Vectors that are orthogonal are perpendicular or at a 90-degree angle to one another. This is identified when their dot product equals zero. In our example, since \( \textbf{v} \cdot \textbf{w} = 0\), vectors \( \textbf{v} \) and \( \textbf{w} \) are orthogonal. Orthogonality is a fundamental concept in geometry and linear algebra. If you ever get a dot product of zero between two vectors, it is a clear indication that the vectors are orthogonal.

Vector Magnitude

The magnitude of a vector represents its length or size, usually denoted by \(|\textbf{v}| \). To calculate the magnitude, we use the formula: \( |\textbf{v}| = \sqrt{v_1^2 + v_2^2}\). For \( \textbf{v} = 2\textbf{i} + 3\textbf{j} \), the magnitude is:
\( |\textbf{v}| = \sqrt{2^2 + 3^2} = \sqrt{4 + 9} = \sqrt{13} \).
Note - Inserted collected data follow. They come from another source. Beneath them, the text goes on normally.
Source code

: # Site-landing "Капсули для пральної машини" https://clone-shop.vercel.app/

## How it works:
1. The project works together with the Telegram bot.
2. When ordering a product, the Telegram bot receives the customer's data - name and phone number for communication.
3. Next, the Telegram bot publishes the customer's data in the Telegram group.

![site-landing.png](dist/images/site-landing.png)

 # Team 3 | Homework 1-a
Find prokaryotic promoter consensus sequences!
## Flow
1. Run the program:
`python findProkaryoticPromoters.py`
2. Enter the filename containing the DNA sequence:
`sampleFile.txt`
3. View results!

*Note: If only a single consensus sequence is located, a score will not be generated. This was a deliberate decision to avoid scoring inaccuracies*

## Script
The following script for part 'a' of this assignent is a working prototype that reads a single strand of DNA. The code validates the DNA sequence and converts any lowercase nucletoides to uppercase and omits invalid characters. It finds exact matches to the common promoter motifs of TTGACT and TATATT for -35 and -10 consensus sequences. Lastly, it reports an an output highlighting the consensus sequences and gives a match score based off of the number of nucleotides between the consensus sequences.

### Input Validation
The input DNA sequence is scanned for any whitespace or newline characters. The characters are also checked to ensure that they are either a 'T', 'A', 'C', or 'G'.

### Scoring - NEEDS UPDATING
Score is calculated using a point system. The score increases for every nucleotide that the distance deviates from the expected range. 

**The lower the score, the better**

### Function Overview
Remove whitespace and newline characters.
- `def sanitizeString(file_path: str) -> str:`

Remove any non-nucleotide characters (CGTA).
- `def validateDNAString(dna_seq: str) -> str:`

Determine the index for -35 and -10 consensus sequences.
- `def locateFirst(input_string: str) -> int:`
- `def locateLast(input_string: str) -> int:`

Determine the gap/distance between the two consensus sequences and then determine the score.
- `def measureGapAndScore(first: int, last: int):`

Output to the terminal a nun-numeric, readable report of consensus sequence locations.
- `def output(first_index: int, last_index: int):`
Similarly, for \( \textbf{w} = 3\textbf{i} - 2\textbf{j} \), the magnitude is: \( |\textbf{w}| = \sqrt{3^2 + (-2)^2} = \sqrt{9 + 4} = \sqrt{13} \).
Understanding the magnitude of vectors is essential as it provides insight into the scale and dimensions represented by the vector.